═══ RECORDS FOR THE TASK ═══

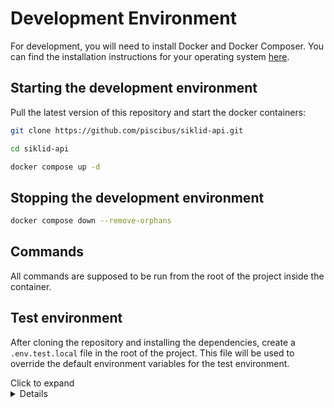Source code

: # Development Environment

For development, you will need to install Docker and Docker Composer. You can
find the installation instructions for
your operating system [here](https://docs.docker.com/install/).

## Starting the development environment

Pull the latest version of this repository and start the docker containers:

```bash
git clone https://github.com/piscibus/siklid-api.git
```

```bash
cd siklid-api
```

```bash
docker compose up -d
```

## Stopping the development environment

```bash
docker compose down --remove-orphans
```

## Commands

All commands are supposed to be run from the root of the project inside the
container.

## Test environment

After cloning the repository and installing the dependencies, create
a `.env.test.local` file in the root of the project. This file will be used to
override the default environment variables for the test environment.

<summary>Click to expand</summary>
<details>

```
# define your env variables for the test env here
KERNEL_CLASS='App\Kernel'
APP_SECRET='$ecretf0rt3st'
SYMFONY_DEPRECATIONS_HELPER=999999
PANTHER_APP_ENV=panther
PANTHER_ERROR_SCREENSHOT_DIR=./var/error-screenshots

###> doctrine/mongodb-odm-bundle ###
MONGODB_URL=mongodb://root:secret@mongodb:27017
MONGODB_DB=siklid
###< doctrine/mongodb-odm-bundle ###

```

</details>

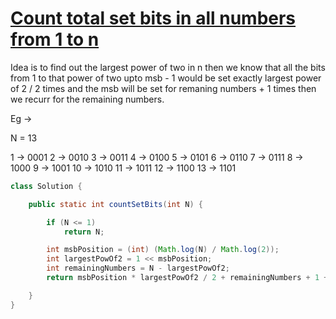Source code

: # [Count total set bits in all numbers from 1 to n](https://practice.geeksforgeeks.org/problems/count-total-set-bits-1587115620/1)

Idea is to find out the largest power of two in n then we know that all the bits from 1 to that power of two upto msb - 1 would be set exactly largest power of 2 / 2 times and the msb will be set for remaning numbers + 1 times then we recurr for the remaining numbers.

Eg ->

N = 13

1 -> 0001
2 -> 0010
3 -> 0011
4 -> 0100
5 -> 0101
6 -> 0110
7 -> 0111
8 -> 1000
9 -> 1001
10 -> 1010
11 -> 1011
12 -> 1100
13 -> 1101

```java
class Solution {

    public static int countSetBits(int N) {

        if (N <= 1)
            return N;

        int msbPosition = (int) (Math.log(N) / Math.log(2));
        int largestPowOf2 = 1 << msbPosition;
        int remainingNumbers = N - largestPowOf2;
        return msbPosition * largestPowOf2 / 2 + remainingNumbers + 1 + countSetBits(remainingNumbers);

    }
}
```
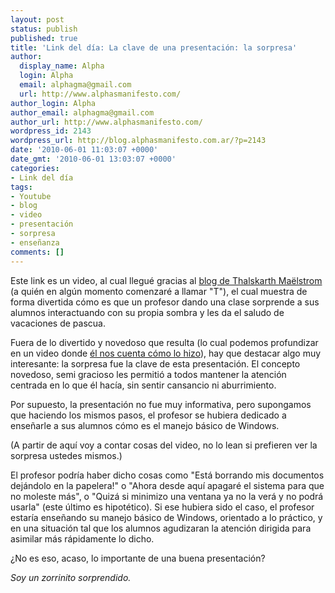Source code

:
 ```yaml
---
layout: post
status: publish
published: true
title: 'Link del día: La clave de una presentación: la sorpresa'
author:
  display_name: Alpha
  login: Alpha
  email: alphagma@gmail.com
  url: http://www.alphasmanifesto.com/
author_login: Alpha
author_email: alphagma@gmail.com
author_url: http://www.alphasmanifesto.com/
wordpress_id: 2143
wordpress_url: http://blog.alphasmanifesto.com.ar/?p=2143
date: '2010-06-01 11:03:07 +0000'
date_gmt: '2010-06-01 13:03:07 +0000'
categories:
- Link del día
tags:
- Youtube
- blog
- video
- presentación
- sorpresa
- enseñanza
comments: []
---
```


Este link es un video, al cual llegué gracias al [blog de Thalskarth Ma&euml;lstrom](http://www.thalskarth.com.ar/2010/05/20/profesor-sorprende-a-sus-alumnos-al-jugar-con-su-sombra/) (a quién en algún momento comenzaré a llamar "T"), el cual muestra de forma divertida cómo es que un profesor dando una clase sorprende a sus alumnos interactuando con su propia sombra y les da el saludo de vacaciones de pascua.

Fuera de lo divertido y novedoso que resulta (lo cual podemos profundizar en un video donde [él nos cuenta cómo lo hizo](http://www.youtube.com/watch?v=ixSCjigDeM8)), hay que destacar algo muy interesante: la sorpresa fue la clave de esta presentación. El concepto novedoso, semi gracioso les permitió a todos mantener la atención centrada en lo que él hacía, sin sentir cansancio ni aburrimiento.

Por supuesto, la presentación no fue muy informativa, pero supongamos que haciendo los mismos pasos, el profesor se hubiera dedicado a enseñarle a sus alumnos cómo es el manejo básico de Windows.

(A partir de aquí voy a contar cosas del video, no lo lean si prefieren ver la sorpresa ustedes mismos.)

El profesor podría haber dicho cosas como "Está borrando mis documentos dejándolo en la papelera!" o "Ahora desde aquí apagaré el sistema para que no moleste más", o "Quizá si minimizo una ventana ya no la verá y no podrá usarla" (este último es hipotético). Si ese hubiera sido el caso, el profesor estaría enseñando su manejo básico de Windows, orientado a lo práctico, y en una situación tal que los alumnos agudizaran la atención dirigida para asimilar más rápidamente lo dicho.

 ¿No es eso, acaso, lo importante de una buena presentación?

_Soy un zorrinito sorprendido._

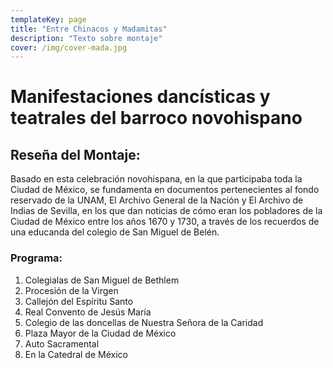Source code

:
 ```yaml
---
templateKey: page
title: "Entre Chinacos y Madamitas"
description: "Texto sobre montaje"
cover: /img/cover-mada.jpg
---
```


# Manifestaciones dancísticas y teatrales del barroco novohispano


## Reseña del Montaje:

Basado en esta celebración novohispana, en la que participaba toda la Ciudad de México, se
fundamenta en documentos pertenecientes al fondo reservado de la UNAM, El Archivo General
de la Nación y El Archivo de Indias de Sevilla, en los que dan noticias de cómo eran los
pobladores de la Ciudad de México entre los años 1670 y 1730, a través de los recuerdos de
una educanda del colegio de San Miguel de Belén.

### Programa:

1. Colegialas de San Miguel de Bethlem
2. Procesión de la Virgen
3. Callejón del Espíritu Santo
4. Real Convento de Jesús María
5. Colegio de las doncellas de Nuestra Señora de la Caridad
6. Plaza Mayor de la Ciudad de México
7. Auto Sacramental
8. En la Catedral de México
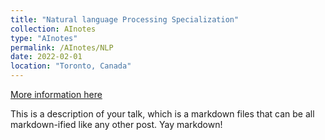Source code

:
 ```yaml
---
title: "Natural language Processing Specialization"
collection: AInotes
type: "AInotes"
permalink: /AInotes/NLP
date: 2022-02-01
location: "Toronto, Canada"
---
```


[More information here](http://example2.com)

This is a description of your talk, which is a markdown files that can be all markdown-ified like any other post. Yay markdown!
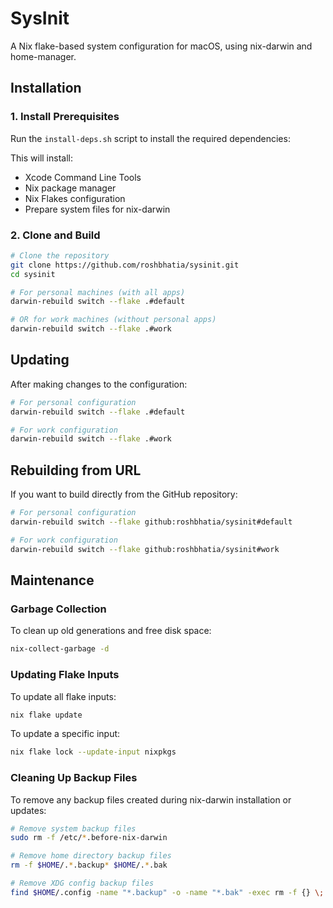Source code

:# SysInit

A Nix flake-based system configuration for macOS, using nix-darwin and home-manager.

## Installation

### 1. Install Prerequisites

Run the `install-deps.sh` script to install the required dependencies:

This will install:

- Xcode Command Line Tools
- Nix package manager
- Nix Flakes configuration
- Prepare system files for nix-darwin

### 2. Clone and Build

```bash
# Clone the repository
git clone https://github.com/roshbhatia/sysinit.git
cd sysinit

# For personal machines (with all apps)
darwin-rebuild switch --flake .#default

# OR for work machines (without personal apps)
darwin-rebuild switch --flake .#work
```

## Updating

After making changes to the configuration:

```bash
# For personal configuration
darwin-rebuild switch --flake .#default

# For work configuration
darwin-rebuild switch --flake .#work
```

## Rebuilding from URL

If you want to build directly from the GitHub repository:

```bash
# For personal configuration
darwin-rebuild switch --flake github:roshbhatia/sysinit#default

# For work configuration
darwin-rebuild switch --flake github:roshbhatia/sysinit#work
```

## Maintenance

### Garbage Collection

To clean up old generations and free disk space:

```bash
nix-collect-garbage -d
```

### Updating Flake Inputs

To update all flake inputs:

```bash
nix flake update
```

To update a specific input:

```bash
nix flake lock --update-input nixpkgs
```

### Cleaning Up Backup Files

To remove any backup files created during nix-darwin installation or updates:

```bash
# Remove system backup files
sudo rm -f /etc/*.before-nix-darwin

# Remove home directory backup files
rm -f $HOME/.*.backup* $HOME/.*.bak

# Remove XDG config backup files
find $HOME/.config -name "*.backup" -o -name "*.bak" -exec rm -f {} \;
```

═══

# TASK OBJECTIVE:
When you copy the data, keep every line exact and leave out each picture.

# YOUR SOLUTION:
Source code

: # Development Environment

For development, you will need to install Docker and Docker Composer. You can
find the installation instructions for
your operating system [here](https://docs.docker.com/install/).

## Starting the development environment

Pull the latest version of this repository and start the docker containers:

```bash
git clone https://github.com/piscibus/siklid-api.git
```

```bash
cd siklid-api
```

```bash
docker compose up -d
```

## Stopping the development environment

```bash
docker compose down --remove-orphans
```

## Commands

All commands are supposed to be run from the root of the project inside the
container.

## Test environment

After cloning the repository and installing the dependencies, create
a `.env.test.local` file in the root of the project. This file will be used to
override the default environment variables for the test environment.

<summary>Click to expand</summary>
<details>

```
# define your env variables for the test env here
KERNEL_CLASS='App\Kernel'
APP_SECRET='$ecretf0rt3st'
SYMFONY_DEPRECATIONS_HELPER=999999
PANTHER_APP_ENV=panther
PANTHER_ERROR_SCREENSHOT_DIR=./var/error-screenshots

###> doctrine/mongodb-odm-bundle ###
MONGODB_URL=mongodb://root:secret@mongodb:27017
MONGODB_DB=siklid
###< doctrine/mongodb-odm-bundle ###

```

</details>

Source code

: # [Count total set bits in all numbers from 1 to n](https://practice.geeksforgeeks.org/problems/count-total-set-bits-1587115620/1)

Idea is to find out the largest power of two in n then we know that all the bits from 1 to that power of two upto msb - 1 would be set exactly largest power of 2 / 2 times and the msb will be set for remaning numbers + 1 times then we recurr for the remaining numbers.

Eg ->

N = 13

1 -> 0001
2 -> 0010
3 -> 0011
4 -> 0100
5 -> 0101
6 -> 0110
7 -> 0111
8 -> 1000
9 -> 1001
10 -> 1010
11 -> 1011
12 -> 1100
13 -> 1101

```java
class Solution {

    public static int countSetBits(int N) {

        if (N <= 1)
            return N;

        int msbPosition = (int) (Math.log(N) / Math.log(2));
        int largestPowOf2 = 1 << msbPosition;
        int remainingNumbers = N - largestPowOf2;
        return msbPosition * largestPowOf2 / 2 + remainingNumbers + 1 + countSetBits(remainingNumbers);

    }
}
```
Source code

:
 ```yaml
---
layout: post
status: publish
published: true
title: 'Link del día: La clave de una presentación: la sorpresa'
author:
  display_name: Alpha
  login: Alpha
  email: alphagma@gmail.com
  url: http://www.alphasmanifesto.com/
author_login: Alpha
author_email: alphagma@gmail.com
author_url: http://www.alphasmanifesto.com/
wordpress_id: 2143
wordpress_url: http://blog.alphasmanifesto.com.ar/?p=2143
date: '2010-06-01 11:03:07 +0000'
date_gmt: '2010-06-01 13:03:07 +0000'
categories:
- Link del día
tags:
- Youtube
- blog
- video
- presentación
- sorpresa
- enseñanza
comments: []
---
```


Este link es un video, al cual llegué gracias al [blog de Thalskarth Ma&euml;lstrom](http://www.thalskarth.com.ar/2010/05/20/profesor-sorprende-a-sus-alumnos-al-jugar-con-su-sombra/) (a quién en algún momento comenzaré a llamar "T"), el cual muestra de forma divertida cómo es que un profesor dando una clase sorprende a sus alumnos interactuando con su propia sombra y les da el saludo de vacaciones de pascua.

Fuera de lo divertido y novedoso que resulta (lo cual podemos profundizar en un video donde [él nos cuenta cómo lo hizo](http://www.youtube.com/watch?v=ixSCjigDeM8)), hay que destacar algo muy interesante: la sorpresa fue la clave de esta presentación. El concepto novedoso, semi gracioso les permitió a todos mantener la atención centrada en lo que él hacía, sin sentir cansancio ni aburrimiento.

Por supuesto, la presentación no fue muy informativa, pero supongamos que haciendo los mismos pasos, el profesor se hubiera dedicado a enseñarle a sus alumnos cómo es el manejo básico de Windows.

(A partir de aquí voy a contar cosas del video, no lo lean si prefieren ver la sorpresa ustedes mismos.)

El profesor podría haber dicho cosas como "Está borrando mis documentos dejándolo en la papelera!" o "Ahora desde aquí apagaré el sistema para que no moleste más", o "Quizá si minimizo una ventana ya no la verá y no podrá usarla" (este último es hipotético). Si ese hubiera sido el caso, el profesor estaría enseñando su manejo básico de Windows, orientado a lo práctico, y en una situación tal que los alumnos agudizaran la atención dirigida para asimilar más rápidamente lo dicho.

 ¿No es eso, acaso, lo importante de una buena presentación?

_Soy un zorrinito sorprendido._

Source code

:
 ```yaml
---
templateKey: page
title: "Entre Chinacos y Madamitas"
description: "Texto sobre montaje"
cover: /img/cover-mada.jpg
---
```


# Manifestaciones dancísticas y teatrales del barroco novohispano


## Reseña del Montaje:

Basado en esta celebración novohispana, en la que participaba toda la Ciudad de México, se
fundamenta en documentos pertenecientes al fondo reservado de la UNAM, El Archivo General
de la Nación y El Archivo de Indias de Sevilla, en los que dan noticias de cómo eran los
pobladores de la Ciudad de México entre los años 1670 y 1730, a través de los recuerdos de
una educanda del colegio de San Miguel de Belén.

### Programa:

1. Colegialas de San Miguel de Bethlem
2. Procesión de la Virgen
3. Callejón del Espíritu Santo
4. Real Convento de Jesús María
5. Colegio de las doncellas de Nuestra Señora de la Caridad
6. Plaza Mayor de la Ciudad de México
7. Auto Sacramental
8. En la Catedral de México
Source code

:
 ```yaml
---
title: "Natural language Processing Specialization"
collection: AInotes
type: "AInotes"
permalink: /AInotes/NLP
date: 2022-02-01
location: "Toronto, Canada"
---
```


[More information here](http://example2.com)

This is a description of your talk, which is a markdown files that can be all markdown-ified like any other post. Yay markdown!
Source code

:# SysInit

A Nix flake-based system configuration for macOS, using nix-darwin and home-manager.

## Installation

### 1. Install Prerequisites

Run the `install-deps.sh` script to install the required dependencies:

This will install:

- Xcode Command Line Tools
- Nix package manager
- Nix Flakes configuration
- Prepare system files for nix-darwin

### 2. Clone and Build

```bash
# Clone the repository
git clone https://github.com/roshbhatia/sysinit.git
cd sysinit

# For personal machines (with all apps)
darwin-rebuild switch --flake .#default

# OR for work machines (without personal apps)
darwin-rebuild switch --flake .#work
```

## Updating

After making changes to the configuration:

```bash
# For personal configuration
darwin-rebuild switch --flake .#default

# For work configuration
darwin-rebuild switch --flake .#work
```

## Rebuilding from URL

If you want to build directly from the GitHub repository:

```bash
# For personal configuration
darwin-rebuild switch --flake github:roshbhatia/sysinit#default

# For work configuration
darwin-rebuild switch --flake github:roshbhatia/sysinit#work
```

## Maintenance

### Garbage Collection

To clean up old generations and free disk space:

```bash
nix-collect-garbage -d
```

### Updating Flake Inputs

To update all flake inputs:

```bash
nix flake update
```

To update a specific input:

```bash
nix flake lock --update-input nixpkgs
```

### Cleaning Up Backup Files

To remove any backup files created during nix-darwin installation or updates:

```bash
# Remove system backup files
sudo rm -f /etc/*.before-nix-darwin

# Remove home directory backup files
rm -f $HOME/.*.backup* $HOME/.*.bak

# Remove XDG config backup files
find $HOME/.config -name "*.backup" -o -name "*.bak" -exec rm -f {} \;
```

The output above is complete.